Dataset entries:
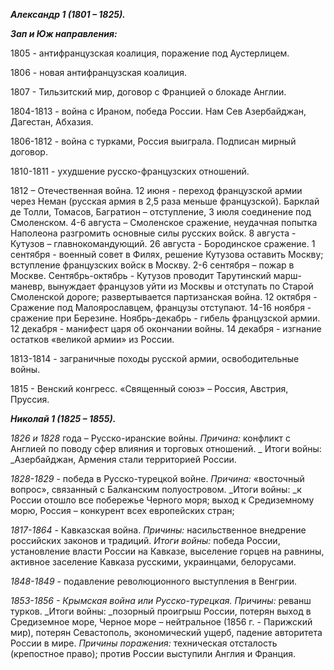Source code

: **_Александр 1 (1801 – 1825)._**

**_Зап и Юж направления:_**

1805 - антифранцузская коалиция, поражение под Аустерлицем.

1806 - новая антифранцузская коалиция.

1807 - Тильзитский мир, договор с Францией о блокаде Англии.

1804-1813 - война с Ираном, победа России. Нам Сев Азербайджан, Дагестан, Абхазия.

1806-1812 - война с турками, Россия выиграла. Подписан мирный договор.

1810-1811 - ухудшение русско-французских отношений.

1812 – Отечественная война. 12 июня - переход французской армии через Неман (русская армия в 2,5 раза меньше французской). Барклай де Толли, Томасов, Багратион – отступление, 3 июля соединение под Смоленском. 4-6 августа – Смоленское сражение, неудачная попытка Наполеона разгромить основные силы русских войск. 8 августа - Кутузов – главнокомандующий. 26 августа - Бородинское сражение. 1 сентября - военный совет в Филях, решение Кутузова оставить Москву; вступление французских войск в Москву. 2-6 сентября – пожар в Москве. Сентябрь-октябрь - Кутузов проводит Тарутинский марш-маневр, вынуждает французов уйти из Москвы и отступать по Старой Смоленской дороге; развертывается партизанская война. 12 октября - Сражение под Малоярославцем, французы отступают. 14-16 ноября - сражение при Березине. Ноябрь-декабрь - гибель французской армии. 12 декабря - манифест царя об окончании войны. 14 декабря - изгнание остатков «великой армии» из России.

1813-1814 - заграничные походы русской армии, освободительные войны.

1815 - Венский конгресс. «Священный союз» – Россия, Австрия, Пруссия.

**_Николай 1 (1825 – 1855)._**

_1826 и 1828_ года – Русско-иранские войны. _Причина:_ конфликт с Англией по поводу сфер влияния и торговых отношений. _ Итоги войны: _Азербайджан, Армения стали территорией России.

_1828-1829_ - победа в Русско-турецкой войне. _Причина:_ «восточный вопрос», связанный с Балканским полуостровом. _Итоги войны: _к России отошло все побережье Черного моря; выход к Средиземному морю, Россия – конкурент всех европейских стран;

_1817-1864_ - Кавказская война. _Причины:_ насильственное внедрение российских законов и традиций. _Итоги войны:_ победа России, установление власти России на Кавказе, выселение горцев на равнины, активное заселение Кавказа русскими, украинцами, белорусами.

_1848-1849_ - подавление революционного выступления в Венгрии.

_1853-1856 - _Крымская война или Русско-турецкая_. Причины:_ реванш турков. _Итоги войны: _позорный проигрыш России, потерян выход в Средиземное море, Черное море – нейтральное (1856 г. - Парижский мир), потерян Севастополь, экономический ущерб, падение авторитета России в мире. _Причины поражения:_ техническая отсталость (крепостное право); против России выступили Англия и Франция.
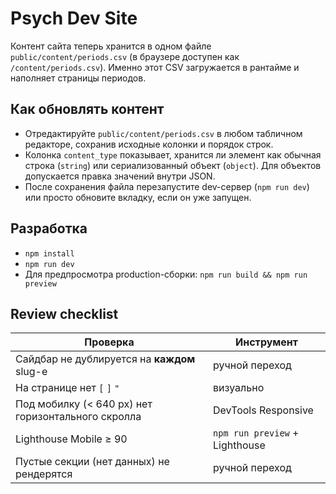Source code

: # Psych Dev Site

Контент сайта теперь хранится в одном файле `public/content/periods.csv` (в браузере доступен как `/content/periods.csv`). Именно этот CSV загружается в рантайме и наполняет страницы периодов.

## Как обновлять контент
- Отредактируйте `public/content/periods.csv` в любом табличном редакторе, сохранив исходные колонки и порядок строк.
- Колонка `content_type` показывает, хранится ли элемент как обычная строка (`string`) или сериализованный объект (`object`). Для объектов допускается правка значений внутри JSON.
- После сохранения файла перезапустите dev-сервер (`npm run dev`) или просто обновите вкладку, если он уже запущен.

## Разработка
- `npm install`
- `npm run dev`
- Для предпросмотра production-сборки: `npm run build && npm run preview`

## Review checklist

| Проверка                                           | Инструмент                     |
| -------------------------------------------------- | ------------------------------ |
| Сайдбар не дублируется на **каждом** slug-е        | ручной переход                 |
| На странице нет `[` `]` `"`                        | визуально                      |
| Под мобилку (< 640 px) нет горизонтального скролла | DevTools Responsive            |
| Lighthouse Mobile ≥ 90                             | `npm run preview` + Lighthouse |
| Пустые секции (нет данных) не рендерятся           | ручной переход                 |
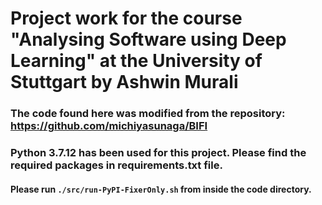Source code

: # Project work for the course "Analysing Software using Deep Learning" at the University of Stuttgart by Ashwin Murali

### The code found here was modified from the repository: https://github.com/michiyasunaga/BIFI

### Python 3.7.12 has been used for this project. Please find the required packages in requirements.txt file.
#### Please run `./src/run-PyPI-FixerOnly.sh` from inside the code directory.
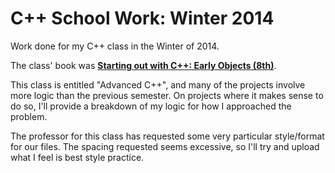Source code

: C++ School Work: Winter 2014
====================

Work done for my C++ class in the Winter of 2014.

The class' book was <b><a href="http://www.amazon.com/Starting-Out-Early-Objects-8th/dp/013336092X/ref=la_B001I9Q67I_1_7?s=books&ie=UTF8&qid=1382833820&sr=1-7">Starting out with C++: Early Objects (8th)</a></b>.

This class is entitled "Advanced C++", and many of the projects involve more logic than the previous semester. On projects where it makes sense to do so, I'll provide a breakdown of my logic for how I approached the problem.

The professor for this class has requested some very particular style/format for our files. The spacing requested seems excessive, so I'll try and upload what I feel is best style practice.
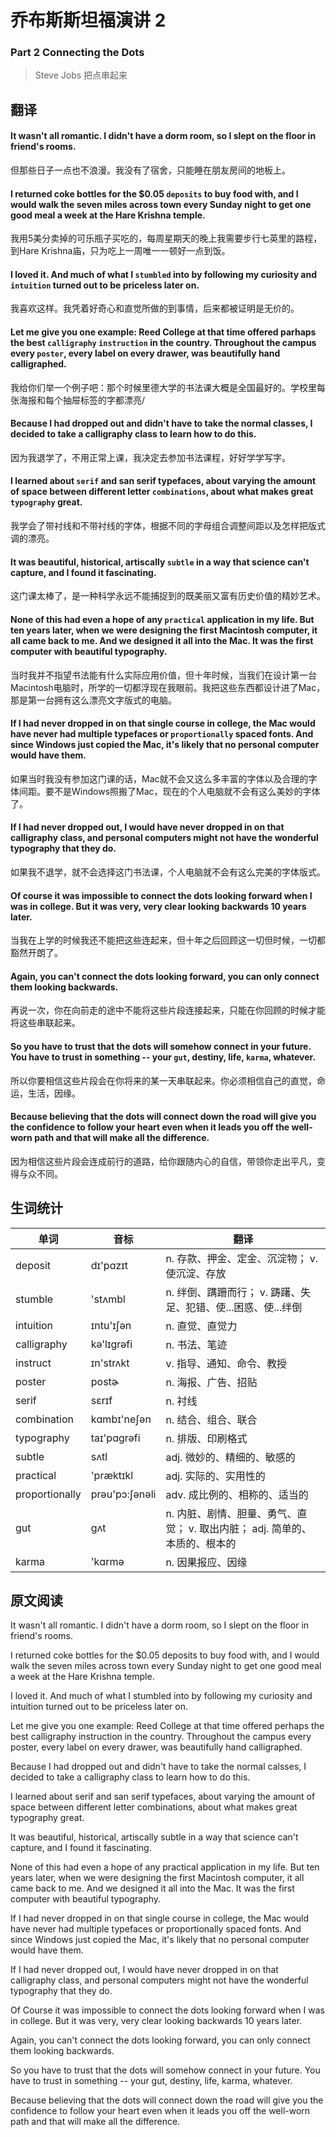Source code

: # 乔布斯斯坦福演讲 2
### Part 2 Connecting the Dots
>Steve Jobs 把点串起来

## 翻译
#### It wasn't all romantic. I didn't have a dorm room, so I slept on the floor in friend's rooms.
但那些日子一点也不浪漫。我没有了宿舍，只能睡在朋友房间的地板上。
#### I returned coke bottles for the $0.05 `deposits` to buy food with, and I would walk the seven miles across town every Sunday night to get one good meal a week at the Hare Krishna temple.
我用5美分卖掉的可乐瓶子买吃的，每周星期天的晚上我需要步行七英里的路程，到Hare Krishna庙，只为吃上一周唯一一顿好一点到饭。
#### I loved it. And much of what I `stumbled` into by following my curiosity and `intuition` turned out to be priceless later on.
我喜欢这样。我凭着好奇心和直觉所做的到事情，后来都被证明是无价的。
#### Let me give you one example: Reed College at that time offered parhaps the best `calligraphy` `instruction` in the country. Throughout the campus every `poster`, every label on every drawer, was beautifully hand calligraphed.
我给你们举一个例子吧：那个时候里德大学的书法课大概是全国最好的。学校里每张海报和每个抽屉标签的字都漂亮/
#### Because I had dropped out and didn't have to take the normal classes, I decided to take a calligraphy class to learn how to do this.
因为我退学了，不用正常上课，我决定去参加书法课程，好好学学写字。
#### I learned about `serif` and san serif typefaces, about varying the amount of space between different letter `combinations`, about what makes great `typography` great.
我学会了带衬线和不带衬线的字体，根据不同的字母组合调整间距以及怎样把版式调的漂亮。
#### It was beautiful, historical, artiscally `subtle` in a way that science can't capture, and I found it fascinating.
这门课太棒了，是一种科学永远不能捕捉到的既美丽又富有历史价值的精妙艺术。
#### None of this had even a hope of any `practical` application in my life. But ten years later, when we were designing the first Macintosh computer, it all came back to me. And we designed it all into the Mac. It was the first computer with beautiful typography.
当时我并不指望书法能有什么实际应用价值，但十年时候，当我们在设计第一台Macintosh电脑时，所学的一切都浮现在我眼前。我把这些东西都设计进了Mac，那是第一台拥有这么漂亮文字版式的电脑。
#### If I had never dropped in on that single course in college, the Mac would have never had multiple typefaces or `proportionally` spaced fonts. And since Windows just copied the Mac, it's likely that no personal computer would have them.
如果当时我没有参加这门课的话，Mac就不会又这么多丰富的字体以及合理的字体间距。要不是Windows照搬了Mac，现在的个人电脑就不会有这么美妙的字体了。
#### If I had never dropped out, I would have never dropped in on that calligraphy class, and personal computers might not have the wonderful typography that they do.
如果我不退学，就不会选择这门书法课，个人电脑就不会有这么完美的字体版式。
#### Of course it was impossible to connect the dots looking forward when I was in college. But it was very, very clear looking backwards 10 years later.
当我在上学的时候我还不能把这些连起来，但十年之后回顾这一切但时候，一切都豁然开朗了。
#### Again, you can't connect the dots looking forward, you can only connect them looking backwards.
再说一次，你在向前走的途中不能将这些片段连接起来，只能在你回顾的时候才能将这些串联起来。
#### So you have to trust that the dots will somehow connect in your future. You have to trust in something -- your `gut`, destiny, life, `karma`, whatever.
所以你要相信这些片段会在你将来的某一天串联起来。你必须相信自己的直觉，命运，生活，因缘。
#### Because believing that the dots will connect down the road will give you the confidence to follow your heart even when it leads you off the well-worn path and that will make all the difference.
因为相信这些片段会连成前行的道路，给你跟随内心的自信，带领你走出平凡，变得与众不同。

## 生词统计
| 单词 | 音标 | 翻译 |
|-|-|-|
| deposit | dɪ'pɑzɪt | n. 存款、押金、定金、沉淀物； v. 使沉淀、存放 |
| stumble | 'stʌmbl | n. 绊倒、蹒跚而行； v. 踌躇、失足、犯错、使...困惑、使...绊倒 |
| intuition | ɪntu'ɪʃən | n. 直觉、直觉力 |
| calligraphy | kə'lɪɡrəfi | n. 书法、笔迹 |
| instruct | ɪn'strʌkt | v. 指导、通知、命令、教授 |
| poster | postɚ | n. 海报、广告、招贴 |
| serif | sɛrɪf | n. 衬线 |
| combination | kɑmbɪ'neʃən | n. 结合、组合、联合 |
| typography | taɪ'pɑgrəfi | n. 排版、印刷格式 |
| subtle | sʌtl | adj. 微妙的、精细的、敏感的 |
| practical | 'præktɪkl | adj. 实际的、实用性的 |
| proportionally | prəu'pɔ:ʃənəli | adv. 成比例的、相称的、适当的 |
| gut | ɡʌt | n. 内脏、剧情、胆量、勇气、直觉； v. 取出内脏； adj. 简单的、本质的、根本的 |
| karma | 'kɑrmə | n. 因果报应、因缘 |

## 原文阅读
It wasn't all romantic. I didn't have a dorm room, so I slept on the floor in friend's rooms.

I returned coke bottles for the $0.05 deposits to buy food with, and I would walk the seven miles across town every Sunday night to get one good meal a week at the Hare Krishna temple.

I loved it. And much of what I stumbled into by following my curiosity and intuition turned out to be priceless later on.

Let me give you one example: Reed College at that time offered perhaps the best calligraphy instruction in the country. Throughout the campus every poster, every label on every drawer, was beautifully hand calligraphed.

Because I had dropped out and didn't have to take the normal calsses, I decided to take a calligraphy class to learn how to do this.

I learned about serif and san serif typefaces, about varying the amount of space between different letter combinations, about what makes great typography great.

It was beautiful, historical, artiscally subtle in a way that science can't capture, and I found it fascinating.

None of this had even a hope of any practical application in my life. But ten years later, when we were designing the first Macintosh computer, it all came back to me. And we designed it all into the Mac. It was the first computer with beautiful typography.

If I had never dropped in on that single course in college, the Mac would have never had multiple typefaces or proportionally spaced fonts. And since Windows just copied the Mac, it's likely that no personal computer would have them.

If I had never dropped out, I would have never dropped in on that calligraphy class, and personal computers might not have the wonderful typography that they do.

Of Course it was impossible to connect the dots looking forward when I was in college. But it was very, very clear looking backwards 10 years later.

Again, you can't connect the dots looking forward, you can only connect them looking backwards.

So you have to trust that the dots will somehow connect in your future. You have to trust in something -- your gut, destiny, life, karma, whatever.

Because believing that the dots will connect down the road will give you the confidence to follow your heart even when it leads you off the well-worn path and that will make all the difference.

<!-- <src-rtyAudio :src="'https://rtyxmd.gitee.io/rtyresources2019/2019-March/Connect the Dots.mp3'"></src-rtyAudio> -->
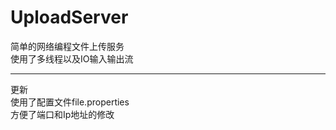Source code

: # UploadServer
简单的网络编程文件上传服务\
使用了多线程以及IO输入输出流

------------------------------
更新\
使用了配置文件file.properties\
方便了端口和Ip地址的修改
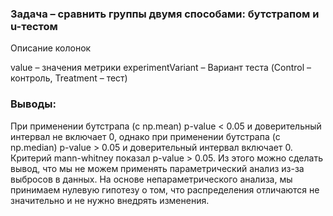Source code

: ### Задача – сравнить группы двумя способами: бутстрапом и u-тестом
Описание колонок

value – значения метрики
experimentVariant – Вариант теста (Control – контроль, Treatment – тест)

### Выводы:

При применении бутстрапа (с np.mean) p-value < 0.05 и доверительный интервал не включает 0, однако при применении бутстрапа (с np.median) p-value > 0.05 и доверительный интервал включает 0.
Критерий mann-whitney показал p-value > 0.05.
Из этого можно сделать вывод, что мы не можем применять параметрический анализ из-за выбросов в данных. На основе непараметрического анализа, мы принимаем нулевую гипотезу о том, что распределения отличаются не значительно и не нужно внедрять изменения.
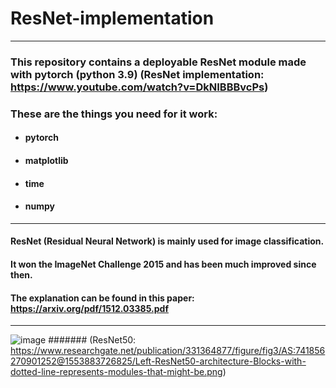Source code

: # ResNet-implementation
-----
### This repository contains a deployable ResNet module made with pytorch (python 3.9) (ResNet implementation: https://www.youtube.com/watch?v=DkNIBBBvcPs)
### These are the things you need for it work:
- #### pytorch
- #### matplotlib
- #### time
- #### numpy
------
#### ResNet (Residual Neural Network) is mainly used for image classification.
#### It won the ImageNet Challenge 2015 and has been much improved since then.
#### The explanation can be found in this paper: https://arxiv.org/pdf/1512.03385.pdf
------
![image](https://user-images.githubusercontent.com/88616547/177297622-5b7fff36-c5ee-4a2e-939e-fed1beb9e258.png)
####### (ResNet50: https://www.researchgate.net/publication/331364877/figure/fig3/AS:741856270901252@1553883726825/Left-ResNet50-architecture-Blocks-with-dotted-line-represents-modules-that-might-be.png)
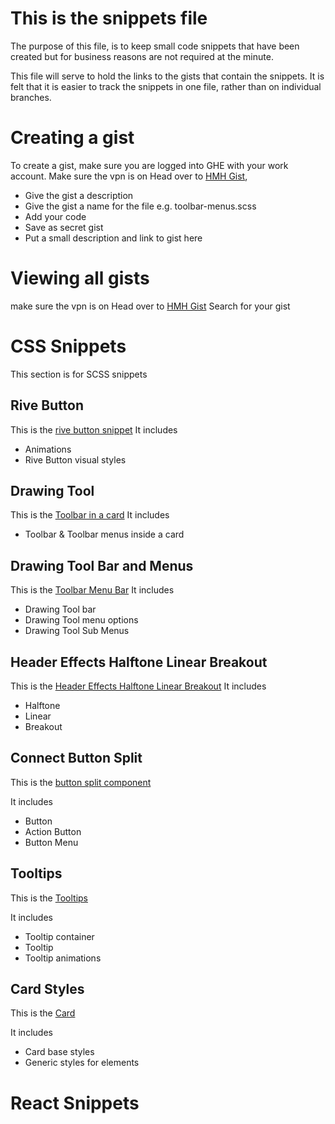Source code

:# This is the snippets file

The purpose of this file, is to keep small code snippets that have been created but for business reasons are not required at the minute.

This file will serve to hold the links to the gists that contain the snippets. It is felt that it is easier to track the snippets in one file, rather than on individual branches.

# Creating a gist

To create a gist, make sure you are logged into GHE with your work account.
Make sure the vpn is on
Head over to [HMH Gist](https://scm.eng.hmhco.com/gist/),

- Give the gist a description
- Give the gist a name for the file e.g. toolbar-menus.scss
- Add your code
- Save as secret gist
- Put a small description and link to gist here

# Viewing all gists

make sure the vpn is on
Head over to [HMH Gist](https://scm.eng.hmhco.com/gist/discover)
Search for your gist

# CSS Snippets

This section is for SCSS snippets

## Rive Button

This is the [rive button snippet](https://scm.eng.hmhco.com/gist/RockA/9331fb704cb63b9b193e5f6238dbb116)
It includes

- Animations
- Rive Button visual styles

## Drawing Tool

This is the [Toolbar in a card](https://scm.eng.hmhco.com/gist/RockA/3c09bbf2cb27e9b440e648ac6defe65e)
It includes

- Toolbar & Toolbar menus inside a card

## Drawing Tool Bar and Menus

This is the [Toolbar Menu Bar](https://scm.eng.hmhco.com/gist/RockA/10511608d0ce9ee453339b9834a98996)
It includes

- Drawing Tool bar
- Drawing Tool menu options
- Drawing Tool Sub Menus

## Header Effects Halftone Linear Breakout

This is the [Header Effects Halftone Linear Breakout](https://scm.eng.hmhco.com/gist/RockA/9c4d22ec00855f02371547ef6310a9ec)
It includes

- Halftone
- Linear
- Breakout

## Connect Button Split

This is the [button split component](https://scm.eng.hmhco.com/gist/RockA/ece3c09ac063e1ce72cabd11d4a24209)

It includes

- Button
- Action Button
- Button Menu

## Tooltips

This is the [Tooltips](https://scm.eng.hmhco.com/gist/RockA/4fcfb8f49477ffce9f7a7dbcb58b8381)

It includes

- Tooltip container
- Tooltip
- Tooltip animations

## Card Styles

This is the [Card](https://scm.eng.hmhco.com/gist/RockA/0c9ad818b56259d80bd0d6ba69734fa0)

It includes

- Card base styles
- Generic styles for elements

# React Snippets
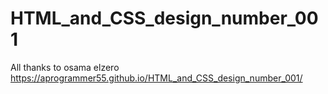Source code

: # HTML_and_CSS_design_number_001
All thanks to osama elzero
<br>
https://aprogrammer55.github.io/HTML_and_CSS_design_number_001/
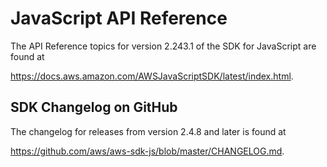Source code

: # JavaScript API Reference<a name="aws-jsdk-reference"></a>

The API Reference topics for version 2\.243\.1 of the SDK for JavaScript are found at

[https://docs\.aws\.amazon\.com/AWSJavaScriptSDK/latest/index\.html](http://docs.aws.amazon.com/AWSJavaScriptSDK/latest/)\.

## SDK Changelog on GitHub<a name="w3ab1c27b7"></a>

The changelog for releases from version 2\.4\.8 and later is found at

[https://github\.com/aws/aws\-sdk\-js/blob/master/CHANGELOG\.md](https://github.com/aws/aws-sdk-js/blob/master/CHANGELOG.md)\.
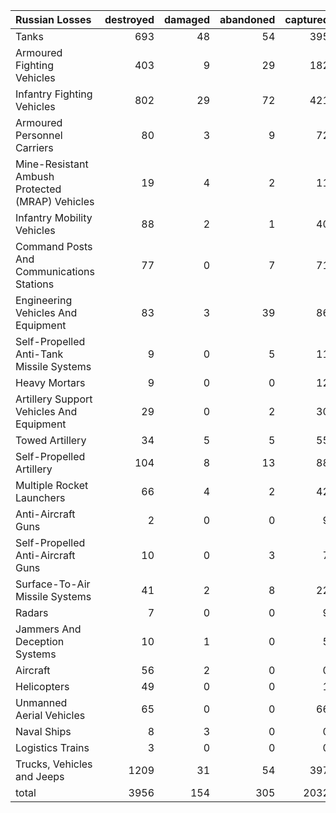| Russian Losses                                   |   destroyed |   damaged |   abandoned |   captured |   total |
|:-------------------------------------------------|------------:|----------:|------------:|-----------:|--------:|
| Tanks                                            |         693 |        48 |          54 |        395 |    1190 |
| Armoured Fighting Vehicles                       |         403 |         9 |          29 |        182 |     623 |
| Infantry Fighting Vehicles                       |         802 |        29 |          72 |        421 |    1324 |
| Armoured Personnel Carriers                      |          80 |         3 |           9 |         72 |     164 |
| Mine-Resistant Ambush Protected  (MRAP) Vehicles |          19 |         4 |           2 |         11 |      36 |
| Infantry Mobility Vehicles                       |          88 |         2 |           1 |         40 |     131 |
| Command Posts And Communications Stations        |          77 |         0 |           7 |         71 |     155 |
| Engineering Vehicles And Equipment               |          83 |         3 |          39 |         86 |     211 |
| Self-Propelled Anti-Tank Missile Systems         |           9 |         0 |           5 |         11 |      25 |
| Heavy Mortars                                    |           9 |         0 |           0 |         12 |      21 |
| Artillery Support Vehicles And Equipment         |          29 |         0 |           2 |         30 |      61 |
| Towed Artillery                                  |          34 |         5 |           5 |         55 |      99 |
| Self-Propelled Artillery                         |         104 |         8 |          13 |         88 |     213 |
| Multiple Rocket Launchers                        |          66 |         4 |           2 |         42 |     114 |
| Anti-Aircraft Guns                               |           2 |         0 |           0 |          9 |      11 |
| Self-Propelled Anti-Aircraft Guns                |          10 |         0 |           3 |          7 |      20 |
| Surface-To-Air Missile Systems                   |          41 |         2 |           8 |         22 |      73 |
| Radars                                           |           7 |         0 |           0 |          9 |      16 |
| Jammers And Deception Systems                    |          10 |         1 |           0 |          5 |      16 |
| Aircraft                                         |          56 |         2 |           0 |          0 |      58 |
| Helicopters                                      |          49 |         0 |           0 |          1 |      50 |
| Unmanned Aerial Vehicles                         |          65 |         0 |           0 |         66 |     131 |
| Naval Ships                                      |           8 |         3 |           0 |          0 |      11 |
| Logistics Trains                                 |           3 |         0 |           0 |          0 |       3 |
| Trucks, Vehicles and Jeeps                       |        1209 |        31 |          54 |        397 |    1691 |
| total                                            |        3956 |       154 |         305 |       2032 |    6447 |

* What you will do *
Among the lines of the data, identify those with the word "Infantry". Copy each of them.

* The completed task *
| Infantry Fighting Vehicles                       |         802 |        29 |          72 |        421 |    1324 |
| Infantry Mobility Vehicles                       |          88 |         2 |           1 |         40 |     131 |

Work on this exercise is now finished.